WHAT THIS TASK INVOLVES: Please retype all of the entries that follow, leaving the images out.

DATA LISTING:

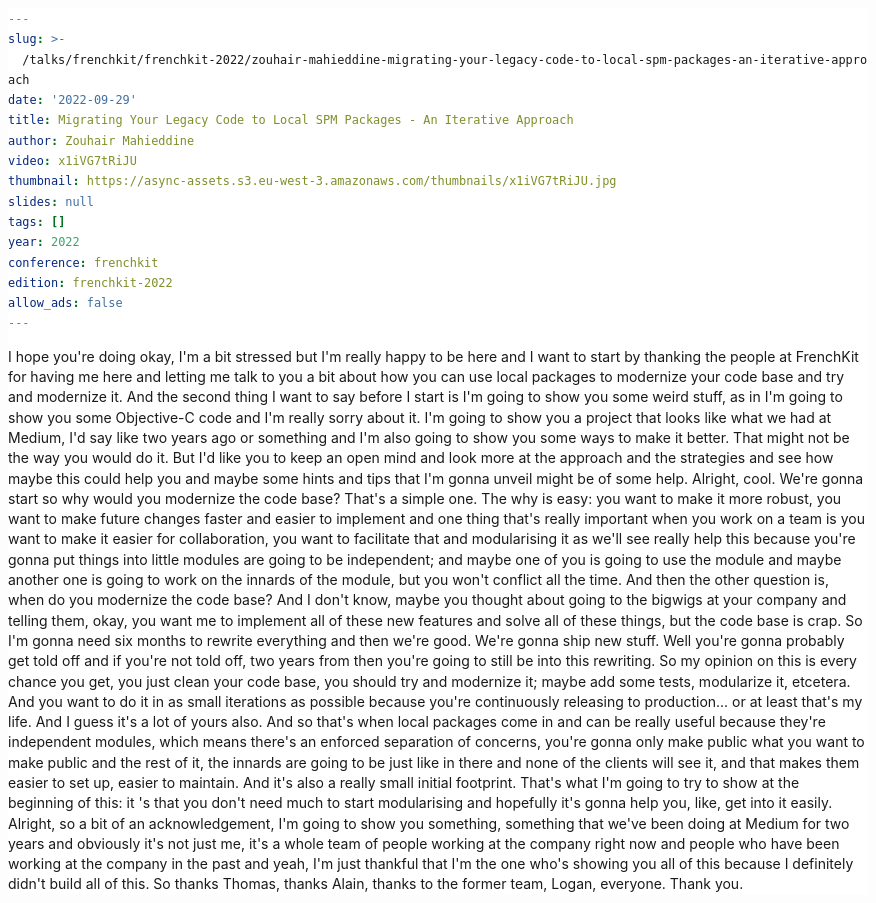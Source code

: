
 ```yaml
---
slug: >-
  /talks/frenchkit/frenchkit-2022/zouhair-mahieddine-migrating-your-legacy-code-to-local-spm-packages-an-iterative-approach
date: '2022-09-29'
title: Migrating Your Legacy Code to Local SPM Packages - An Iterative Approach
author: Zouhair Mahieddine
video: x1iVG7tRiJU
thumbnail: https://async-assets.s3.eu-west-3.amazonaws.com/thumbnails/x1iVG7tRiJU.jpg
slides: null
tags: []
year: 2022
conference: frenchkit
edition: frenchkit-2022
allow_ads: false
---
```

I hope you're doing okay, I'm a bit stressed but I'm really happy to be here and I want to start by thanking the people at FrenchKit for having me here and letting me talk to you a bit about how you can use local packages to modernize your code base and try and modernize it. And the second thing I want to say before I start is I'm going to show you some weird stuff, as in I'm going to show you some Objective-C code and I'm really sorry about it. I'm going to show you a project that looks like what we had at Medium, I'd say like two years ago or something and I'm also going to show you some ways to make it better. That might not be the way you would do it. But I'd like you to keep an open mind and look more at the approach and the strategies and see how maybe this could help you and maybe some hints and tips that I'm gonna unveil might be of some help.
Alright, cool. We're gonna start so why would you modernize the code base? That's a simple one. The why is easy: you want to make it more robust, you want to make future changes faster and easier to implement and one thing that's really important when you work on a team is you want to make it easier for collaboration, you want to facilitate that and modularising it as we'll see really help this because you're gonna put things into little modules are going to be independent; and maybe one of you is going to use the module and maybe another one is going to work on the innards of the module, but you won't conflict all the time. And then the other question is, when do you modernize the code base? And I don't know, maybe you thought about going to the bigwigs at your company and telling them, okay, you want me to implement all of these new features and solve all of these things, but the code base is crap. So I'm gonna need six months to rewrite everything and then we're good. We're gonna ship new stuff. Well you're gonna probably get told off and if you're not told off, two years from then you're going to still be into this rewriting. So my opinion on this is every chance you get, you just clean your code base, you should try and modernize it; maybe add some tests, modularize it, etcetera. And you want to do it in as small iterations as possible because you're continuously releasing to production... or at least that's my life. And I guess it's a lot of yours also.
And so that's when local packages come in and can be really useful because they're independent modules, which means there's an enforced separation of concerns, you're gonna only make public what you want to make public and the rest of it, the innards are going to be just like in there and none of the clients will see it, and that makes them easier to set up, easier to maintain. And it's also a really small initial footprint. That's what I'm going to try to show at the beginning of this: it 's that you don't need much to start modularising and hopefully it's gonna help you, like, get into it easily.
Alright, so a bit of an acknowledgement, I'm going to show you something, something that we've been doing at Medium for two years and obviously it's not just me, it's a whole team of people working at the company right now and people who have been working at the company in the past and yeah, I'm just thankful that I'm the one who's showing you all of this because I definitely didn't build all of this. So thanks Thomas, thanks Alain, thanks to the former team, Logan, everyone. Thank you.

TASK RESPONSE:
Source code

:
 ```yaml
---
slug: >-
  /talks/frenchkit/frenchkit-2022/zouhair-mahieddine-migrating-your-legacy-code-to-local-spm-packages-an-iterative-approach
date: '2022-09-29'
title: Migrating Your Legacy Code to Local SPM Packages - An Iterative Approach
author: Zouhair Mahieddine
video: x1iVG7tRiJU
thumbnail: https://async-assets.s3.eu-west-3.amazonaws.com/thumbnails/x1iVG7tRiJU.jpg
slides: null
tags: []
year: 2022
conference: frenchkit
edition: frenchkit-2022
allow_ads: false
---
```

I hope you're doing okay, I'm a bit stressed but I'm really happy to be here and I want to start by thanking the people at FrenchKit for having me here and letting me talk to you a bit about how you can use local packages to modernize your code base and try and modernize it. And the second thing I want to say before I start is I'm going to show you some weird stuff, as in I'm going to show you some Objective-C code and I'm really sorry about it. I'm going to show you a project that looks like what we had at Medium, I'd say like two years ago or something and I'm also going to show you some ways to make it better. That might not be the way you would do it. But I'd like you to keep an open mind and look more at the approach and the strategies and see how maybe this could help you and maybe some hints and tips that I'm gonna unveil might be of some help.
Alright, cool. We're gonna start so why would you modernize the code base? That's a simple one. The why is easy: you want to make it more robust, you want to make future changes faster and easier to implement and one thing that's really important when you work on a team is you want to make it easier for collaboration, you want to facilitate that and modularising it as we'll see really help this because you're gonna put things into little modules are going to be independent; and maybe one of you is going to use the module and maybe another one is going to work on the innards of the module, but you won't conflict all the time. And then the other question is, when do you modernize the code base? And I don't know, maybe you thought about going to the bigwigs at your company and telling them, okay, you want me to implement all of these new features and solve all of these things, but the code base is crap. So I'm gonna need six months to rewrite everything and then we're good. We're gonna ship new stuff. Well you're gonna probably get told off and if you're not told off, two years from then you're going to still be into this rewriting. So my opinion on this is every chance you get, you just clean your code base, you should try and modernize it; maybe add some tests, modularize it, etcetera. And you want to do it in as small iterations as possible because you're continuously releasing to production... or at least that's my life. And I guess it's a lot of yours also.
And so that's when local packages come in and can be really useful because they're independent modules, which means there's an enforced separation of concerns, you're gonna only make public what you want to make public and the rest of it, the innards are going to be just like in there and none of the clients will see it, and that makes them easier to set up, easier to maintain. And it's also a really small initial footprint. That's what I'm going to try to show at the beginning of this: it 's that you don't need much to start modularising and hopefully it's gonna help you, like, get into it easily.
Alright, so a bit of an acknowledgement, I'm going to show you something, something that we've been doing at Medium for two years and obviously it's not just me, it's a whole team of people working at the company right now and people who have been working at the company in the past and yeah, I'm just thankful that I'm the one who's showing you all of this because I definitely didn't build all of this. So thanks Thomas, thanks Alain, thanks to the former team, Logan, everyone. Thank you.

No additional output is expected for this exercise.